• The problem: In the entries below, find the line with "[5]: http://jsfiddle.net/ovfiddle/yVAW9/" and the line with "[6]: http://stackoverflow.com/a/12417336/1081234". Reproduce those two lines and every line between them exactly, and nothing more.

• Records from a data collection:
------------------------------------------------
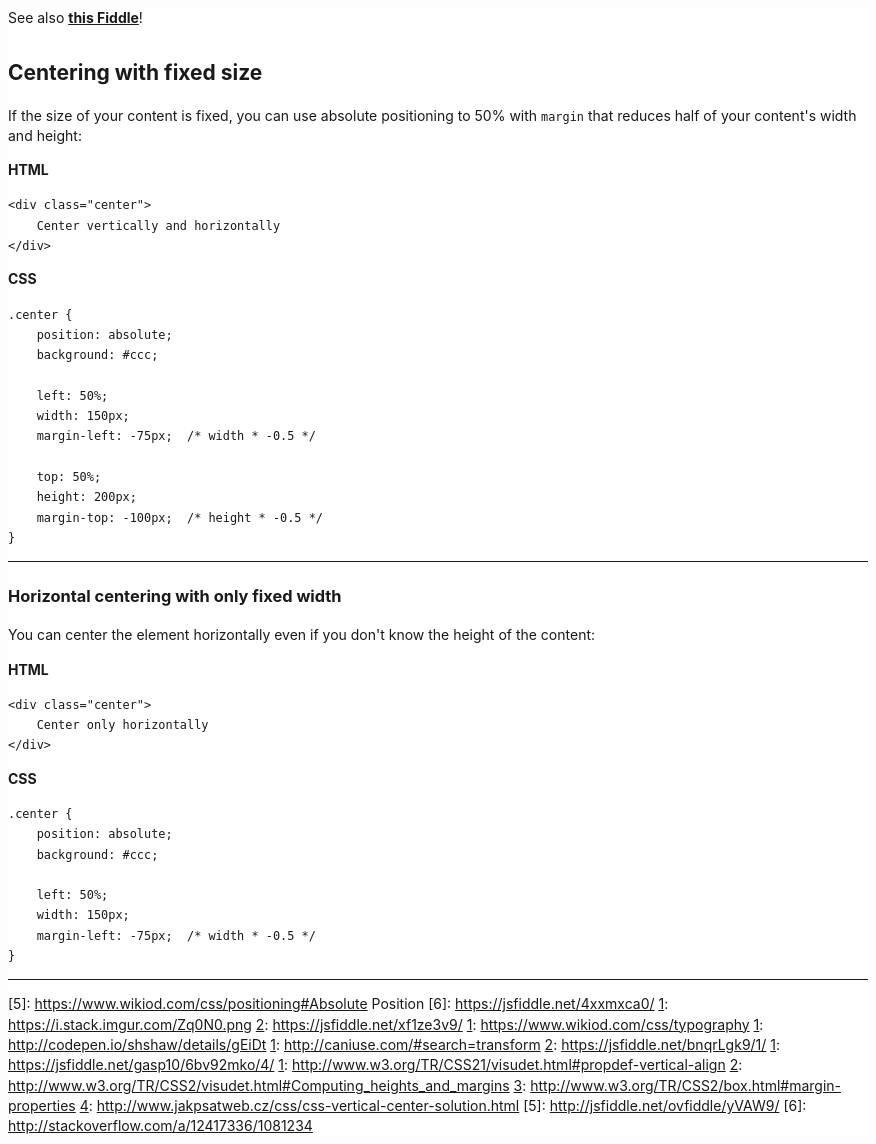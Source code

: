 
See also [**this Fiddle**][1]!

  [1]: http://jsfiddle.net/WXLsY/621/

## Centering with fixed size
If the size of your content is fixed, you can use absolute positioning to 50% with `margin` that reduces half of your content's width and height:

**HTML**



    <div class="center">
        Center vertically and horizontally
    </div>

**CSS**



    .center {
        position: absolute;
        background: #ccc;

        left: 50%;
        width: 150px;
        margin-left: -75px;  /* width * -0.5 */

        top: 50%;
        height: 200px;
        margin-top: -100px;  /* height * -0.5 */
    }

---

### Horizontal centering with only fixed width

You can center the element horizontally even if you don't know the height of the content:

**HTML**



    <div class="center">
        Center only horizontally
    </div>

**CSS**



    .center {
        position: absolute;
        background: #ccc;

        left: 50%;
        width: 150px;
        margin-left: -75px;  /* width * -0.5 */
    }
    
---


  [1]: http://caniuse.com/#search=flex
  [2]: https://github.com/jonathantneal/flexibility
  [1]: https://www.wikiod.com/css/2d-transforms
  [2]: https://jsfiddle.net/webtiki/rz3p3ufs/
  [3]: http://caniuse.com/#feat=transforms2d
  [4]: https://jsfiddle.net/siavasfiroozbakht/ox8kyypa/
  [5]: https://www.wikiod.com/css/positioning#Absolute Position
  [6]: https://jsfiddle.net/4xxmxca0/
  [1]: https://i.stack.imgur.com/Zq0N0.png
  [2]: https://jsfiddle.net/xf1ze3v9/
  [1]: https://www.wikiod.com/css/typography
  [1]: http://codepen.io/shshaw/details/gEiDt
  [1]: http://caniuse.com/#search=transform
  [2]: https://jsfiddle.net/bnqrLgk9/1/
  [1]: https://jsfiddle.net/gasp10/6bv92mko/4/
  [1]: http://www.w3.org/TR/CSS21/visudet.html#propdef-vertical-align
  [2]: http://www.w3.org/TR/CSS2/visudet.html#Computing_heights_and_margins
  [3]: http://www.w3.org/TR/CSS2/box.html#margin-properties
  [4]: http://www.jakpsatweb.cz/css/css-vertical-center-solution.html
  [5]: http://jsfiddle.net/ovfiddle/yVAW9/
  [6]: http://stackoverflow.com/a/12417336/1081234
------------------------------------------------
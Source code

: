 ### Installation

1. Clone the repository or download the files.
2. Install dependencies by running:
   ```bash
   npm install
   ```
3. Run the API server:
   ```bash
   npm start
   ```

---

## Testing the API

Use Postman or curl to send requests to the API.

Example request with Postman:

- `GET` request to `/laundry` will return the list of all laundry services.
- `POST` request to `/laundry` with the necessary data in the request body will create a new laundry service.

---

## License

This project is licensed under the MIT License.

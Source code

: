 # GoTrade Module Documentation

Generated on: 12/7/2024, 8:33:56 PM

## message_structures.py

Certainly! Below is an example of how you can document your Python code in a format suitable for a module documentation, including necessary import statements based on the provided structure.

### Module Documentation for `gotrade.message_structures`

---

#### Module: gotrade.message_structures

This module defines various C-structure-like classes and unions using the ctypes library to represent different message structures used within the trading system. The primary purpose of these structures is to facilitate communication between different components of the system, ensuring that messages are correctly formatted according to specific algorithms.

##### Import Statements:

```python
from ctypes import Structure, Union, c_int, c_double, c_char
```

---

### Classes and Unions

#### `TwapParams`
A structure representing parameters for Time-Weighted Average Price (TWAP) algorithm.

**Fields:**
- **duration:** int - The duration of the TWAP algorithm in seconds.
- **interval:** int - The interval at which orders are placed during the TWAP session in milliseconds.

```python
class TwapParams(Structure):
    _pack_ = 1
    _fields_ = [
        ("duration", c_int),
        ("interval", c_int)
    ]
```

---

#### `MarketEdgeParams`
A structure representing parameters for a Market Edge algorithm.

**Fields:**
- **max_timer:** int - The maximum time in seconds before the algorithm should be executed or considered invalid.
------------------------------------------------
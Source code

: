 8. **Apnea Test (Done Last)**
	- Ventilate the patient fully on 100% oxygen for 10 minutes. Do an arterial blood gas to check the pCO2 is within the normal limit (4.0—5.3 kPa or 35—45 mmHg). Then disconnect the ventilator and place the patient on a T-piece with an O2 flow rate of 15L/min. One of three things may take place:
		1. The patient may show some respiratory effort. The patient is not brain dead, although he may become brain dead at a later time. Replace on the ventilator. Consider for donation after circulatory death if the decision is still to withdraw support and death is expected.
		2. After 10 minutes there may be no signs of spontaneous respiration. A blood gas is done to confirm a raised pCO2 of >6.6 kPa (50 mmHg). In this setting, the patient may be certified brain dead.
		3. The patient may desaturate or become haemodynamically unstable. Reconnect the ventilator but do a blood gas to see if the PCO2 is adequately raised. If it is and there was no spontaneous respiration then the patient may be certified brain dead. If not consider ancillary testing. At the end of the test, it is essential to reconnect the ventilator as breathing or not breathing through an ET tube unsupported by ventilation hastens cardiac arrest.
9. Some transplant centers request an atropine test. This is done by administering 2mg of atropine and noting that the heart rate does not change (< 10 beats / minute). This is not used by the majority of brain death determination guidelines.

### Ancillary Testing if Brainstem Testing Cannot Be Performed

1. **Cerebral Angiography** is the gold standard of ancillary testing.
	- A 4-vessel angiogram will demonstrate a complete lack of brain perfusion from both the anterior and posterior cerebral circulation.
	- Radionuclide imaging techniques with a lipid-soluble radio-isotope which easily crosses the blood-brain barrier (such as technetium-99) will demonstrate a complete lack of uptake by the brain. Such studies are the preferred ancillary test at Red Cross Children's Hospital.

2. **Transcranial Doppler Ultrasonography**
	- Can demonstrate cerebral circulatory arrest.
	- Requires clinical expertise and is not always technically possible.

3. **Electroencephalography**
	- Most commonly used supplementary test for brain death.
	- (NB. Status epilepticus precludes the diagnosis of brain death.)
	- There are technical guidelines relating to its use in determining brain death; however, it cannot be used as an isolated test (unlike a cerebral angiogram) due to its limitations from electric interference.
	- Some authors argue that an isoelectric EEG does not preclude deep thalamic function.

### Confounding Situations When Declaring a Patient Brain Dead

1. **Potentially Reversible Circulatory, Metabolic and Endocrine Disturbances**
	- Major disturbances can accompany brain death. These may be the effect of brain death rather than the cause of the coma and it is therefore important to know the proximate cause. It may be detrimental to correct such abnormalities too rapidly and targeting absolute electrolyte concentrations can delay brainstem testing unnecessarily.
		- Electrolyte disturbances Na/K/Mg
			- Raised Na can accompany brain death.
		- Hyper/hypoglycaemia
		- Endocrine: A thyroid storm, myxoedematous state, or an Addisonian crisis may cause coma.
------------------------------------------------
• Your response:
  [5]: http://jsfiddle.net/ovfiddle/yVAW9/
  [6]: http://stackoverflow.com/a/12417336/1081234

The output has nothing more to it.